### WHAT TO WORK ON
Nothing but the images is to be left out of your exact copy of the entries.

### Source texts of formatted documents
= = = =
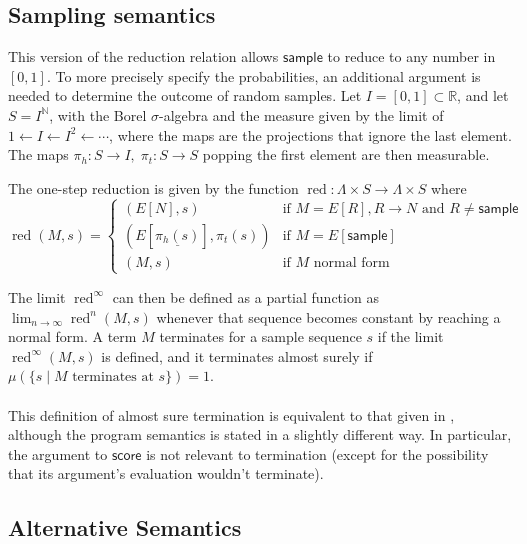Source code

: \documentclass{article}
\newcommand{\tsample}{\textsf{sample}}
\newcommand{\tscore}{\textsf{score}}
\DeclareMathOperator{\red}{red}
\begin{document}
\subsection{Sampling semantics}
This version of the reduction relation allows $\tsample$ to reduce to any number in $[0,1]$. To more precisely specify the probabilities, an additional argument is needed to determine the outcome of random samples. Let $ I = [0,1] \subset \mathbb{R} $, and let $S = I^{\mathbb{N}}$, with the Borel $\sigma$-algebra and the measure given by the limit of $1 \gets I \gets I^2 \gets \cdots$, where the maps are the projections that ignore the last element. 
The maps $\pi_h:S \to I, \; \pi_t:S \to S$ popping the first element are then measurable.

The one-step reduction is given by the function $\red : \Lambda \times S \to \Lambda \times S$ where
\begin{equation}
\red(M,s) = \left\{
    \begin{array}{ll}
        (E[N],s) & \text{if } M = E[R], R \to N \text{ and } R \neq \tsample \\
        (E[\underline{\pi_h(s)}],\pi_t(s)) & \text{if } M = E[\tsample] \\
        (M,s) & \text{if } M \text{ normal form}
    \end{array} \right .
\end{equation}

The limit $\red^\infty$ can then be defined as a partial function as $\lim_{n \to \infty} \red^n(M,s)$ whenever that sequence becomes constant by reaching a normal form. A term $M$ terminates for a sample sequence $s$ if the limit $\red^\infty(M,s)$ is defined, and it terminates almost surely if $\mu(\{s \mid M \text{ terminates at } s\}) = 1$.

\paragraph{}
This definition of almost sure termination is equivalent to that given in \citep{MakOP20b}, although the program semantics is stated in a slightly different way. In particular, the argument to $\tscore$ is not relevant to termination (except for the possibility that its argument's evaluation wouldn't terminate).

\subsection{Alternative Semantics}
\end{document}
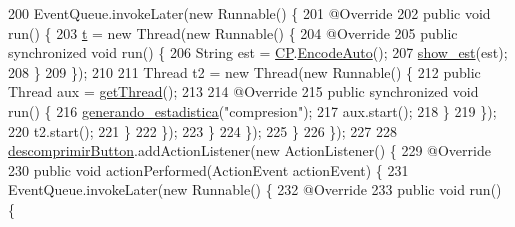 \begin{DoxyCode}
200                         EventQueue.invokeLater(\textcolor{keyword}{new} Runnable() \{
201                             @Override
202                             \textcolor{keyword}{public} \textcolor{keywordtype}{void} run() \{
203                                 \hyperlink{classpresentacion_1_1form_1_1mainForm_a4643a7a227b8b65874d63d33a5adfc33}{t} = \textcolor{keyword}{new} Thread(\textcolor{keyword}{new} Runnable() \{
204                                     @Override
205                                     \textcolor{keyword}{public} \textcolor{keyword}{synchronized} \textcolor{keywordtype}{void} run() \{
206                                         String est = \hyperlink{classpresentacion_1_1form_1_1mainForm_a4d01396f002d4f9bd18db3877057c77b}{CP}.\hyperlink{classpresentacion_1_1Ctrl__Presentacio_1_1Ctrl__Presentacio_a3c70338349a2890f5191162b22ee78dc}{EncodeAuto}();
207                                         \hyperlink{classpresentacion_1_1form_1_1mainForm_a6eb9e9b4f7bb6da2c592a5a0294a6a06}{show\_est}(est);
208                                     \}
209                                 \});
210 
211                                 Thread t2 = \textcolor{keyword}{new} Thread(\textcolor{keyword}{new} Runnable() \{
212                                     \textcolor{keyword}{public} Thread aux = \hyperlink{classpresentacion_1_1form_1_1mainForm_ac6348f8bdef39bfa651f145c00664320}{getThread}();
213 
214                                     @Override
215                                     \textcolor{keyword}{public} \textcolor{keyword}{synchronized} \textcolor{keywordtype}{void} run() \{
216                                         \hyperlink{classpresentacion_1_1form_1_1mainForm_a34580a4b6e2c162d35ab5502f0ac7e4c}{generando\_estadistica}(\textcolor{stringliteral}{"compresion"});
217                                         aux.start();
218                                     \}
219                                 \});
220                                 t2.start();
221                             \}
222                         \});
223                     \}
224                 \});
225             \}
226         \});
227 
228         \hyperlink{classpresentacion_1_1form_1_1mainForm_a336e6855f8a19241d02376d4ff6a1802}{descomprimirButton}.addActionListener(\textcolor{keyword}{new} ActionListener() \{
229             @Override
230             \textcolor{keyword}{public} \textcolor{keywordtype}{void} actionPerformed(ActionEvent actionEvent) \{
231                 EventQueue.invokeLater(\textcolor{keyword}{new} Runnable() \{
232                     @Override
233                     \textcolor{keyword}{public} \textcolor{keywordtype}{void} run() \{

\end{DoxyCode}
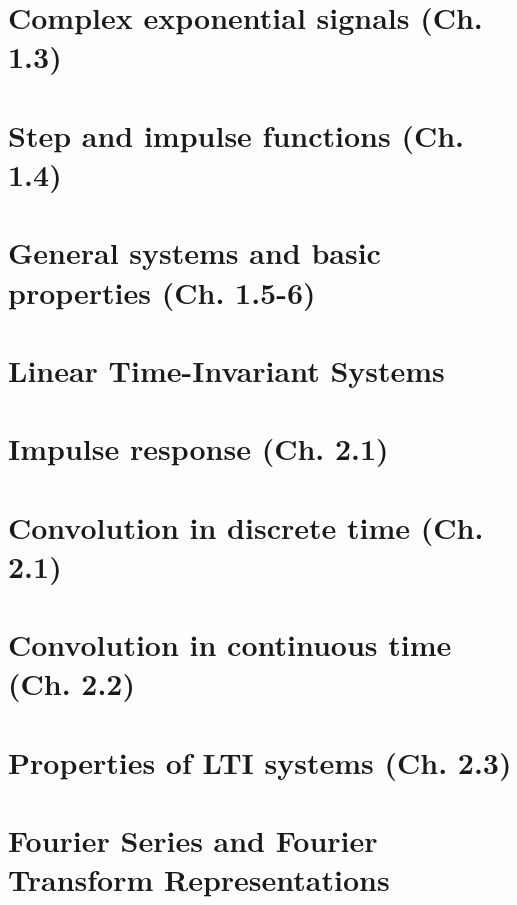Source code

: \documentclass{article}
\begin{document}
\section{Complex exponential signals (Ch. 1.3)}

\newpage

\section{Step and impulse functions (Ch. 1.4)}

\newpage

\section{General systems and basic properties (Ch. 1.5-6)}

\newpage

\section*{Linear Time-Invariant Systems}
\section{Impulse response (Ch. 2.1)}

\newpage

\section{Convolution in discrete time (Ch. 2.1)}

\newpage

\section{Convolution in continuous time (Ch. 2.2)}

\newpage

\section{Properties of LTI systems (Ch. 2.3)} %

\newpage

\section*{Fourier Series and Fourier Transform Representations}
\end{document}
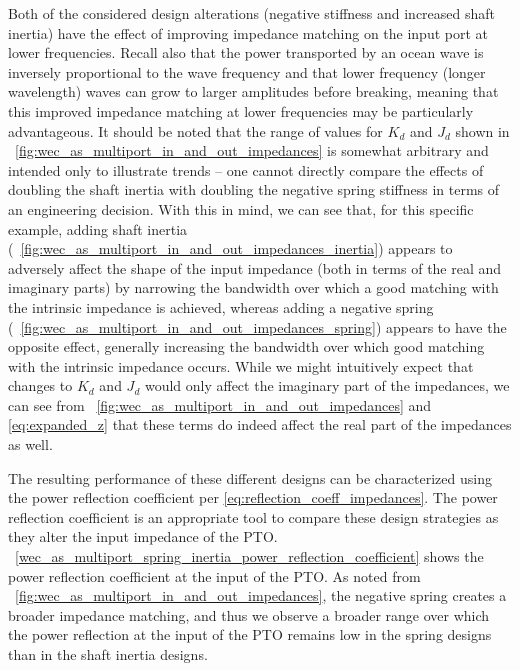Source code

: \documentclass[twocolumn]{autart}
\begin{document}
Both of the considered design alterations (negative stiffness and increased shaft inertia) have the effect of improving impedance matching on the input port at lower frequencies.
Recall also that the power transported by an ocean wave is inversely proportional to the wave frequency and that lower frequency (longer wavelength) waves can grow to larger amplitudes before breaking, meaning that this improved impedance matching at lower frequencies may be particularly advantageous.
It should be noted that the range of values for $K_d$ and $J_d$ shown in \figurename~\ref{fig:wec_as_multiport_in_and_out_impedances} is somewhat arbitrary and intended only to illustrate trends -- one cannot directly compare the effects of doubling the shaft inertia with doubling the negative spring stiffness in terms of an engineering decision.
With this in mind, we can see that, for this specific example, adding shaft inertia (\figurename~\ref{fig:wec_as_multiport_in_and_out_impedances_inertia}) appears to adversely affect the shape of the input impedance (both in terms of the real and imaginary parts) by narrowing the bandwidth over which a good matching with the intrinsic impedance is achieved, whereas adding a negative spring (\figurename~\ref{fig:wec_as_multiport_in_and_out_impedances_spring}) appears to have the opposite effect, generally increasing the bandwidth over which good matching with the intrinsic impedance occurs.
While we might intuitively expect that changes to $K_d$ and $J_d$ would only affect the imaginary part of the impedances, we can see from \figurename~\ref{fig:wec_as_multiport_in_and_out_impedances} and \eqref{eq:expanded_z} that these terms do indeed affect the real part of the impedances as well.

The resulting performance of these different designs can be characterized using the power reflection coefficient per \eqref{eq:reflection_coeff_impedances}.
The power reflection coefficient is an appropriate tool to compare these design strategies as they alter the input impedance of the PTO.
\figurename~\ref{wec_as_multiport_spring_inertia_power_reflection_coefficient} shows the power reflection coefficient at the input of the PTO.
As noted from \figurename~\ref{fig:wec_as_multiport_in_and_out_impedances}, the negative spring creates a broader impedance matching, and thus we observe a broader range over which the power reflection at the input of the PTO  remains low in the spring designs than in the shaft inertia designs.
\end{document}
= = = =
### ANSWER TO THE PROBLEM
Source code

: \documentclass{article}
\newcommand{\tsample}{\textsf{sample}}
\newcommand{\tscore}{\textsf{score}}
\DeclareMathOperator{\red}{red}
\begin{document}
\subsection{Sampling semantics}
This version of the reduction relation allows $\tsample$ to reduce to any number in $[0,1]$. To more precisely specify the probabilities, an additional argument is needed to determine the outcome of random samples. Let $ I = [0,1] \subset \mathbb{R} $, and let $S = I^{\mathbb{N}}$, with the Borel $\sigma$-algebra and the measure given by the limit of $1 \gets I \gets I^2 \gets \cdots$, where the maps are the projections that ignore the last element. 
The maps $\pi_h:S \to I, \; \pi_t:S \to S$ popping the first element are then measurable.

The one-step reduction is given by the function $\red : \Lambda \times S \to \Lambda \times S$ where
\begin{equation}
\red(M,s) = \left\{
    \begin{array}{ll}
        (E[N],s) & \text{if } M = E[R], R \to N \text{ and } R \neq \tsample \\
        (E[\underline{\pi_h(s)}],\pi_t(s)) & \text{if } M = E[\tsample] \\
        (M,s) & \text{if } M \text{ normal form}
    \end{array} \right .
\end{equation}

The limit $\red^\infty$ can then be defined as a partial function as $\lim_{n \to \infty} \red^n(M,s)$ whenever that sequence becomes constant by reaching a normal form. A term $M$ terminates for a sample sequence $s$ if the limit $\red^\infty(M,s)$ is defined, and it terminates almost surely if $\mu(\{s \mid M \text{ terminates at } s\}) = 1$.

\paragraph{}
This definition of almost sure termination is equivalent to that given in \citep{MakOP20b}, although the program semantics is stated in a slightly different way. In particular, the argument to $\tscore$ is not relevant to termination (except for the possibility that its argument's evaluation wouldn't terminate).

\subsection{Alternative Semantics}
\end{document}
 \begin{DoxyCode}
200                         EventQueue.invokeLater(\textcolor{keyword}{new} Runnable() \{
201                             @Override
202                             \textcolor{keyword}{public} \textcolor{keywordtype}{void} run() \{
203                                 \hyperlink{classpresentacion_1_1form_1_1mainForm_a4643a7a227b8b65874d63d33a5adfc33}{t} = \textcolor{keyword}{new} Thread(\textcolor{keyword}{new} Runnable() \{
204                                     @Override
205                                     \textcolor{keyword}{public} \textcolor{keyword}{synchronized} \textcolor{keywordtype}{void} run() \{
206                                         String est = \hyperlink{classpresentacion_1_1form_1_1mainForm_a4d01396f002d4f9bd18db3877057c77b}{CP}.\hyperlink{classpresentacion_1_1Ctrl__Presentacio_1_1Ctrl__Presentacio_a3c70338349a2890f5191162b22ee78dc}{EncodeAuto}();
207                                         \hyperlink{classpresentacion_1_1form_1_1mainForm_a6eb9e9b4f7bb6da2c592a5a0294a6a06}{show\_est}(est);
208                                     \}
209                                 \});
210 
211                                 Thread t2 = \textcolor{keyword}{new} Thread(\textcolor{keyword}{new} Runnable() \{
212                                     \textcolor{keyword}{public} Thread aux = \hyperlink{classpresentacion_1_1form_1_1mainForm_ac6348f8bdef39bfa651f145c00664320}{getThread}();
213 
214                                     @Override
215                                     \textcolor{keyword}{public} \textcolor{keyword}{synchronized} \textcolor{keywordtype}{void} run() \{
216                                         \hyperlink{classpresentacion_1_1form_1_1mainForm_a34580a4b6e2c162d35ab5502f0ac7e4c}{generando\_estadistica}(\textcolor{stringliteral}{"compresion"});
217                                         aux.start();
218                                     \}
219                                 \});
220                                 t2.start();
221                             \}
222                         \});
223                     \}
224                 \});
225             \}
226         \});
227 
228         \hyperlink{classpresentacion_1_1form_1_1mainForm_a336e6855f8a19241d02376d4ff6a1802}{descomprimirButton}.addActionListener(\textcolor{keyword}{new} ActionListener() \{
229             @Override
230             \textcolor{keyword}{public} \textcolor{keywordtype}{void} actionPerformed(ActionEvent actionEvent) \{
231                 EventQueue.invokeLater(\textcolor{keyword}{new} Runnable() \{
232                     @Override
233                     \textcolor{keyword}{public} \textcolor{keywordtype}{void} run() \{

\end{DoxyCode}
Source code

: \documentclass{article}
\begin{document}
\section{Complex exponential signals (Ch. 1.3)}

\newpage

\section{Step and impulse functions (Ch. 1.4)}

\newpage

\section{General systems and basic properties (Ch. 1.5-6)}

\newpage

\section*{Linear Time-Invariant Systems}
\section{Impulse response (Ch. 2.1)}

\newpage

\section{Convolution in discrete time (Ch. 2.1)}

\newpage

\section{Convolution in continuous time (Ch. 2.2)}

\newpage

\section{Properties of LTI systems (Ch. 2.3)} %

\newpage

\section*{Fourier Series and Fourier Transform Representations}
\end{document}
Source code

: \documentclass[twocolumn]{autart}
\begin{document}
Both of the considered design alterations (negative stiffness and increased shaft inertia) have the effect of improving impedance matching on the input port at lower frequencies.
Recall also that the power transported by an ocean wave is inversely proportional to the wave frequency and that lower frequency (longer wavelength) waves can grow to larger amplitudes before breaking, meaning that this improved impedance matching at lower frequencies may be particularly advantageous.
It should be noted that the range of values for $K_d$ and $J_d$ shown in \figurename~\ref{fig:wec_as_multiport_in_and_out_impedances} is somewhat arbitrary and intended only to illustrate trends -- one cannot directly compare the effects of doubling the shaft inertia with doubling the negative spring stiffness in terms of an engineering decision.
With this in mind, we can see that, for this specific example, adding shaft inertia (\figurename~\ref{fig:wec_as_multiport_in_and_out_impedances_inertia}) appears to adversely affect the shape of the input impedance (both in terms of the real and imaginary parts) by narrowing the bandwidth over which a good matching with the intrinsic impedance is achieved, whereas adding a negative spring (\figurename~\ref{fig:wec_as_multiport_in_and_out_impedances_spring}) appears to have the opposite effect, generally increasing the bandwidth over which good matching with the intrinsic impedance occurs.
While we might intuitively expect that changes to $K_d$ and $J_d$ would only affect the imaginary part of the impedances, we can see from \figurename~\ref{fig:wec_as_multiport_in_and_out_impedances} and \eqref{eq:expanded_z} that these terms do indeed affect the real part of the impedances as well.

The resulting performance of these different designs can be characterized using the power reflection coefficient per \eqref{eq:reflection_coeff_impedances}.
The power reflection coefficient is an appropriate tool to compare these design strategies as they alter the input impedance of the PTO.
\figurename~\ref{wec_as_multiport_spring_inertia_power_reflection_coefficient} shows the power reflection coefficient at the input of the PTO.
As noted from \figurename~\ref{fig:wec_as_multiport_in_and_out_impedances}, the negative spring creates a broader impedance matching, and thus we observe a broader range over which the power reflection at the input of the PTO  remains low in the spring designs than in the shaft inertia designs.
\end{document}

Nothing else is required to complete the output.